▶ _Task item_
Set the listing down once more, exactly as given.

▶ _Data under study_
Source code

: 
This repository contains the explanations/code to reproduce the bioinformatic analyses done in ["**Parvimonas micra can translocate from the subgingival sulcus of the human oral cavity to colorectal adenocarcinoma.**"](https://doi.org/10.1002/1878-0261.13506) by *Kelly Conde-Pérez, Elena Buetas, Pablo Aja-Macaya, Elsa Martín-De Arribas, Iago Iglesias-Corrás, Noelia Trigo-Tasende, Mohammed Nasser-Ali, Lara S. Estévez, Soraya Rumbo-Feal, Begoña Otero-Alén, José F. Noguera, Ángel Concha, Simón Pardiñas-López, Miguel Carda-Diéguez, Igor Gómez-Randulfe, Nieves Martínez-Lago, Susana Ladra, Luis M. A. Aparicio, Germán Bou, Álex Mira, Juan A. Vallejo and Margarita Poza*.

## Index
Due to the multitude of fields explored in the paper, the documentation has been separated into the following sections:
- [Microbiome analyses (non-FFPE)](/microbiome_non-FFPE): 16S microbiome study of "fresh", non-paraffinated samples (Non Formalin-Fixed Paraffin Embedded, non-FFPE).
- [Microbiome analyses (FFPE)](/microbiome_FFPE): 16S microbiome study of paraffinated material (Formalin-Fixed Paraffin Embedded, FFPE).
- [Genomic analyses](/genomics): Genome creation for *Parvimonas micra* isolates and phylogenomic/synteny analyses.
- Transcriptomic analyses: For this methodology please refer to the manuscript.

▶ _Written solution_
Source code

: 
This repository contains the explanations/code to reproduce the bioinformatic analyses done in ["**Parvimonas micra can translocate from the subgingival sulcus of the human oral cavity to colorectal adenocarcinoma.**"](https://doi.org/10.1002/1878-0261.13506) by *Kelly Conde-Pérez, Elena Buetas, Pablo Aja-Macaya, Elsa Martín-De Arribas, Iago Iglesias-Corrás, Noelia Trigo-Tasende, Mohammed Nasser-Ali, Lara S. Estévez, Soraya Rumbo-Feal, Begoña Otero-Alén, José F. Noguera, Ángel Concha, Simón Pardiñas-López, Miguel Carda-Diéguez, Igor Gómez-Randulfe, Nieves Martínez-Lago, Susana Ladra, Luis M. A. Aparicio, Germán Bou, Álex Mira, Juan A. Vallejo and Margarita Poza*.

## Index
Due to the multitude of fields explored in the paper, the documentation has been separated into the following sections:
- [Microbiome analyses (non-FFPE)](/microbiome_non-FFPE): 16S microbiome study of "fresh", non-paraffinated samples (Non Formalin-Fixed Paraffin Embedded, non-FFPE).
- [Microbiome analyses (FFPE)](/microbiome_FFPE): 16S microbiome study of paraffinated material (Formalin-Fixed Paraffin Embedded, FFPE).
- [Genomic analyses](/genomics): Genome creation for *Parvimonas micra* isolates and phylogenomic/synteny analyses.
- Transcriptomic analyses: For this methodology please refer to the manuscript.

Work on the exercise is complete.